__Given entries__.
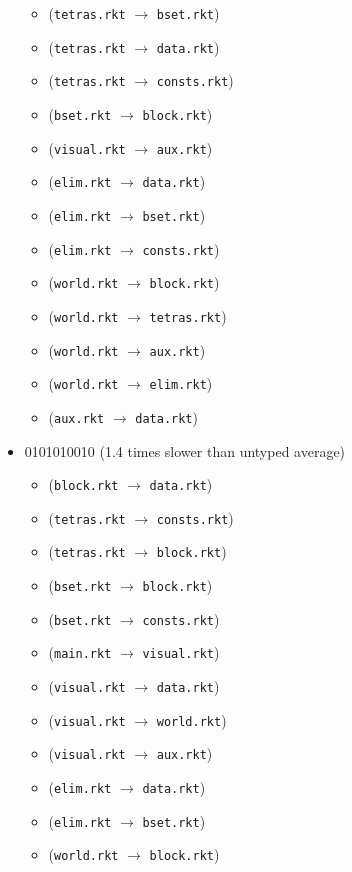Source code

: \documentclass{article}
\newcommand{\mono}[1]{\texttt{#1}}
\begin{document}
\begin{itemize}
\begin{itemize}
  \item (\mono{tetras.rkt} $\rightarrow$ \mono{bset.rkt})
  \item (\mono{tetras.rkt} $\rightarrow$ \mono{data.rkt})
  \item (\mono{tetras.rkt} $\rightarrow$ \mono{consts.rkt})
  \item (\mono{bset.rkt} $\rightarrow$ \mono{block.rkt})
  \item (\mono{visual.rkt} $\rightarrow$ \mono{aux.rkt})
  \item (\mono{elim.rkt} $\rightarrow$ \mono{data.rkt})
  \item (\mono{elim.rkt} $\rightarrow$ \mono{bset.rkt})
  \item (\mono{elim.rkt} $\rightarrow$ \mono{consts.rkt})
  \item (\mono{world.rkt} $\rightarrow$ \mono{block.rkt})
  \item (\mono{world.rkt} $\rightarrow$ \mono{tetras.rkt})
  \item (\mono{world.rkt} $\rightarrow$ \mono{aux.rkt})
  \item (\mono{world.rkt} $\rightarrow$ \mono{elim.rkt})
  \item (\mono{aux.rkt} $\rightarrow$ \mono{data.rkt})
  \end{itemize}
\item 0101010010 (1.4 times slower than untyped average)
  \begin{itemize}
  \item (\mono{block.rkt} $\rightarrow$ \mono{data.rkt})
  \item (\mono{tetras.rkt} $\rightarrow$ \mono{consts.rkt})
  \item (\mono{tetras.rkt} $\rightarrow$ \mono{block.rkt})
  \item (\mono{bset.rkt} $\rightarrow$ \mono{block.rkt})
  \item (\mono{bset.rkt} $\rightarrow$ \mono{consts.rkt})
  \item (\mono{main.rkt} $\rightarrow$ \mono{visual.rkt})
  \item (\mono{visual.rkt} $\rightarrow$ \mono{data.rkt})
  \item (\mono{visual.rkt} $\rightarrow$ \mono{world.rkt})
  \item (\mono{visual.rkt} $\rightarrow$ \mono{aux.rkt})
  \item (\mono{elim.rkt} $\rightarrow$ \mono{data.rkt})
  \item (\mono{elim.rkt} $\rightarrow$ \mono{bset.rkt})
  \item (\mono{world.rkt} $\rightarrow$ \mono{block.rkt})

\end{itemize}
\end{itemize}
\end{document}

__Description of the task__. Once more, please print all the lines above exactly, without their pictures.

__Answer to this problem__.
Source code

: \documentclass{article}
\newcommand{\mono}[1]{\texttt{#1}}
\begin{document}
\begin{itemize}
\begin{itemize}
  \item (\mono{tetras.rkt} $\rightarrow$ \mono{bset.rkt})
  \item (\mono{tetras.rkt} $\rightarrow$ \mono{data.rkt})
  \item (\mono{tetras.rkt} $\rightarrow$ \mono{consts.rkt})
  \item (\mono{bset.rkt} $\rightarrow$ \mono{block.rkt})
  \item (\mono{visual.rkt} $\rightarrow$ \mono{aux.rkt})
  \item (\mono{elim.rkt} $\rightarrow$ \mono{data.rkt})
  \item (\mono{elim.rkt} $\rightarrow$ \mono{bset.rkt})
  \item (\mono{elim.rkt} $\rightarrow$ \mono{consts.rkt})
  \item (\mono{world.rkt} $\rightarrow$ \mono{block.rkt})
  \item (\mono{world.rkt} $\rightarrow$ \mono{tetras.rkt})
  \item (\mono{world.rkt} $\rightarrow$ \mono{aux.rkt})
  \item (\mono{world.rkt} $\rightarrow$ \mono{elim.rkt})
  \item (\mono{aux.rkt} $\rightarrow$ \mono{data.rkt})
  \end{itemize}
\item 0101010010 (1.4 times slower than untyped average)
  \begin{itemize}
  \item (\mono{block.rkt} $\rightarrow$ \mono{data.rkt})
  \item (\mono{tetras.rkt} $\rightarrow$ \mono{consts.rkt})
  \item (\mono{tetras.rkt} $\rightarrow$ \mono{block.rkt})
  \item (\mono{bset.rkt} $\rightarrow$ \mono{block.rkt})
  \item (\mono{bset.rkt} $\rightarrow$ \mono{consts.rkt})
  \item (\mono{main.rkt} $\rightarrow$ \mono{visual.rkt})
  \item (\mono{visual.rkt} $\rightarrow$ \mono{data.rkt})
  \item (\mono{visual.rkt} $\rightarrow$ \mono{world.rkt})
  \item (\mono{visual.rkt} $\rightarrow$ \mono{aux.rkt})
  \item (\mono{elim.rkt} $\rightarrow$ \mono{data.rkt})
  \item (\mono{elim.rkt} $\rightarrow$ \mono{bset.rkt})
  \item (\mono{world.rkt} $\rightarrow$ \mono{block.rkt})

\end{itemize}
\end{itemize}
\end{document}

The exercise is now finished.